Most of the pieces I wear day-to-day were passed down from my grandmothers, aunts, and my mom. I wear almost all of this every day, and I’m kind of annoyed that I lost these platinum hoops my mom gave me when I was 14. I love this little jade ring that sits on top of my ring finger knuckle, it was a gift from my Aunt Vicki. This Taurus necklace is a gift from my friend Dora’s mom when she visited from Finland. I’m fascinated with astrology lately, because I feel like it has permeated the zeitgeist in a way that transcends religion, at least for millennials.
I feel like the mix of reasonable amounts of comfort and heightened uncertainty breeds a lot of thoughts that one wouldn’t have under more normal circumstances, when you’re married to your regular obligations. And right now there aren’t really many negative repercussions for doing strange things instead of doing things you’re supposed to do. So I’ve been daydreaming about my post-apocalypse personalities, like wondering what versions of me exist in a world that’s slightly more Star Wars. Would my cat be my trusted sidekick? Also, Star Wars was filmed in the Tunisian Sahara, so perhaps this fictional version of me manifests itself as a result of my current geography. When I’m done braiding my hair I read Henry Miller’s The Cosmological Eye, which I found at Iliad Bookshop in The Valley. And these are my mom’s glasses from the 70s; I had them fitted with my prescription and I wear them because my optometrist tells me that my corneas are stressed out.

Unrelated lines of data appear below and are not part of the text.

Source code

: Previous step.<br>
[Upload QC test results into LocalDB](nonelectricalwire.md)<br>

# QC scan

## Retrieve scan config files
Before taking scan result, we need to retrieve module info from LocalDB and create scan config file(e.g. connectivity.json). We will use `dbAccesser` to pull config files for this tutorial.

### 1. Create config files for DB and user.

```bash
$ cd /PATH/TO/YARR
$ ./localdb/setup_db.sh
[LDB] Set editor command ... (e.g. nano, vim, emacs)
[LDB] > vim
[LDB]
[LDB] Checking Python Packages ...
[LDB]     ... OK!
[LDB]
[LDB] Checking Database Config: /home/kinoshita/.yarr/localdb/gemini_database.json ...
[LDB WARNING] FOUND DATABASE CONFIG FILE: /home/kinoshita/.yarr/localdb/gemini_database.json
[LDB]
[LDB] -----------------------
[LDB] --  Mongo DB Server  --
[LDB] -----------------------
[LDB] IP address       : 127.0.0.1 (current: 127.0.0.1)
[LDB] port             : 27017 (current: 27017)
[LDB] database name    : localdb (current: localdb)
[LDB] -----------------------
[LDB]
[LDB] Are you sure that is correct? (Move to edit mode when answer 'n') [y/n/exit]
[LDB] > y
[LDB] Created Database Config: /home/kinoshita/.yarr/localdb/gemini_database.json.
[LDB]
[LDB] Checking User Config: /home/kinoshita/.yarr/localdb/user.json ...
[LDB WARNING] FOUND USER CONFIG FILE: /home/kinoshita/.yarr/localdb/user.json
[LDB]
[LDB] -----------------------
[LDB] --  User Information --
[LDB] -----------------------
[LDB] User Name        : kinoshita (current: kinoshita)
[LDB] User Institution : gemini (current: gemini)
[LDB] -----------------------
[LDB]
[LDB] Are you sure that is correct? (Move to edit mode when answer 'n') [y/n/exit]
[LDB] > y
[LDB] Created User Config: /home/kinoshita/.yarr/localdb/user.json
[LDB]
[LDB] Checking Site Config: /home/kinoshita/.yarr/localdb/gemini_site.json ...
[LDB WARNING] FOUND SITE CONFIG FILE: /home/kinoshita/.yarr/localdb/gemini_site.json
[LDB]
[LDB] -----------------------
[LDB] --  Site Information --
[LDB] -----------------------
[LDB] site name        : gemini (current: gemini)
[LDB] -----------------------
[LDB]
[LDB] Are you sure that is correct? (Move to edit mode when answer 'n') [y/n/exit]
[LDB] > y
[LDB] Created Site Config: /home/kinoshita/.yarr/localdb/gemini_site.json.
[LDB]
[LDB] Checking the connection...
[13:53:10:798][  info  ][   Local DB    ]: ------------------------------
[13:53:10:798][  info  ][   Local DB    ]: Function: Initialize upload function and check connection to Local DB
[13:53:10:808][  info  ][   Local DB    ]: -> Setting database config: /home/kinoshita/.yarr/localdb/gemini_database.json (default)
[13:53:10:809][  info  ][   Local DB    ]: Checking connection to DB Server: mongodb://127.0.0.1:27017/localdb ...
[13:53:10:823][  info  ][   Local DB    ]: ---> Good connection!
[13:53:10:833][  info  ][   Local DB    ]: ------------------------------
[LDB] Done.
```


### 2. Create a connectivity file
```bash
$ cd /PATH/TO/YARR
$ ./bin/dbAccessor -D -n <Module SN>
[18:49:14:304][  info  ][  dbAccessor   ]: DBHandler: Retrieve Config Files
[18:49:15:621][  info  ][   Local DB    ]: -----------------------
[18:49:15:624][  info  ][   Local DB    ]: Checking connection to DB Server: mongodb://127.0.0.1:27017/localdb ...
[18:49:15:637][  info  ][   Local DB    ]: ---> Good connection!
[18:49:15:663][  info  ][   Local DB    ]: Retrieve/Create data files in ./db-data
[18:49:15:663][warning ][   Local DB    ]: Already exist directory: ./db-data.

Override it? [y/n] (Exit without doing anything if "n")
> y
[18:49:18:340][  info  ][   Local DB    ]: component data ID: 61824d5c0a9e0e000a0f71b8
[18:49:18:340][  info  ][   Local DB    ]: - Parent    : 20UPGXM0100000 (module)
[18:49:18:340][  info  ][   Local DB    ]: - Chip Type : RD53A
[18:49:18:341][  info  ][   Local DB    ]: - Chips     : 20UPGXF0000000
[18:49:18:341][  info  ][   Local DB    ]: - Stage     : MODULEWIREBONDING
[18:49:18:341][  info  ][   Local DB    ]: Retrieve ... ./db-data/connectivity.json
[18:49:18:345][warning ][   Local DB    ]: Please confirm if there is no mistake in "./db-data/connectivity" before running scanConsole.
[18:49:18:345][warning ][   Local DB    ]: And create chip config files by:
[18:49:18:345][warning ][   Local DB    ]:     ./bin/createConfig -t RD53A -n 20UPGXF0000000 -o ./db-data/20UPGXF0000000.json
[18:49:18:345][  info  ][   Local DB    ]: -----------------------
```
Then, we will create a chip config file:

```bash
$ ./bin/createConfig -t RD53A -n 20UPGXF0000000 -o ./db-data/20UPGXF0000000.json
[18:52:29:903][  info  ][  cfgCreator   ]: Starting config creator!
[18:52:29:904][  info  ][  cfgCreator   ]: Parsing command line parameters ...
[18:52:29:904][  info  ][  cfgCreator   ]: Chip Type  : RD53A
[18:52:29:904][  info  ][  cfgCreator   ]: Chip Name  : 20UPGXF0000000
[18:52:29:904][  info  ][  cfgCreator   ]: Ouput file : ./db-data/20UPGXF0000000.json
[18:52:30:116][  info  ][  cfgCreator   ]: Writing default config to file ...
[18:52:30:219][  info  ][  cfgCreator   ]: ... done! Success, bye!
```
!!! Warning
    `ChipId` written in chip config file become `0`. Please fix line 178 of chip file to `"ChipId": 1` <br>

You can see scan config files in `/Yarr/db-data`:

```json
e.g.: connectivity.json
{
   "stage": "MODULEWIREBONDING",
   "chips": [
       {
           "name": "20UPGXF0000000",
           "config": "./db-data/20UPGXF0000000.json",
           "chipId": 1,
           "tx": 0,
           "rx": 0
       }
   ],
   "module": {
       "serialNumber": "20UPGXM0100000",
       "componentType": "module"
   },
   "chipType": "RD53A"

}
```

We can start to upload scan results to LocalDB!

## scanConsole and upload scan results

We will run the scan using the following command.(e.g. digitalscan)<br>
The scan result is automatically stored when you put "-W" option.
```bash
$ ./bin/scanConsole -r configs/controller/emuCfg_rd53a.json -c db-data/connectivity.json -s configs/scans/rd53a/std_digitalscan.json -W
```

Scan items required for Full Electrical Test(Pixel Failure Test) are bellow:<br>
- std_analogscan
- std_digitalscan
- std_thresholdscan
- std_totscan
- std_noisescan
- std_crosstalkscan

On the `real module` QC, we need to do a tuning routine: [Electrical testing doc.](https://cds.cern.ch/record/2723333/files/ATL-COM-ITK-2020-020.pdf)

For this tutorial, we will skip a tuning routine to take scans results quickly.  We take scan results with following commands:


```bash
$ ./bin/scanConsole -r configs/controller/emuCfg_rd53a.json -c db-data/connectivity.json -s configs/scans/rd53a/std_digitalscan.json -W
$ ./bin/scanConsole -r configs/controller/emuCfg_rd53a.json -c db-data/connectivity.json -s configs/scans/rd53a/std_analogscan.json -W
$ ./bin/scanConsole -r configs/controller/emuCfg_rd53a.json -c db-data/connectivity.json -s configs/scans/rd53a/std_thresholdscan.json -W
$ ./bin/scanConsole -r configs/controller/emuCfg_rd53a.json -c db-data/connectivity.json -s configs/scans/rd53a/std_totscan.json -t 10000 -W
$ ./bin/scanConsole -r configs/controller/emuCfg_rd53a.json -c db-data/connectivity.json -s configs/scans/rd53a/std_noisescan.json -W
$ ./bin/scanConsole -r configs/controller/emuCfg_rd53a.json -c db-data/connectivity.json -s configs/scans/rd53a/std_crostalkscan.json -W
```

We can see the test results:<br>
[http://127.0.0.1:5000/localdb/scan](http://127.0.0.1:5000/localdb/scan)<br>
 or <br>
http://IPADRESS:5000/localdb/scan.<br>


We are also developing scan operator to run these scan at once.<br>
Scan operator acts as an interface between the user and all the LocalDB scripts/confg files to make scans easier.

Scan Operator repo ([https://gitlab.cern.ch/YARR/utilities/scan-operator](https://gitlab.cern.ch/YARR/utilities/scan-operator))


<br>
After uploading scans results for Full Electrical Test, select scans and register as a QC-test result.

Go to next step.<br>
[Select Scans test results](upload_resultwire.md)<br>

We grapple with consumerism everyday – we are a store that sells stuff that hates waste and too much stuff. So you can imagine the collective cognitive dissonance brewing around the KB office. Our mission, for ourselves and for our store, is to dial back the urge to consume mindlessly and voraciously for no other purpose than to own lots of stuff. The opposite of a throw-away culture – a society that feels connected enough to what they own to keep it, keep it nice, and pass it on. More simply put, people save things when they feel connected to them. For our new series, Show and Tell, we’re taking a different approach to the classic Q&A and asking friends, family and followers to introduce us to some of their things, and through those things learning a lot about the person behind the piece.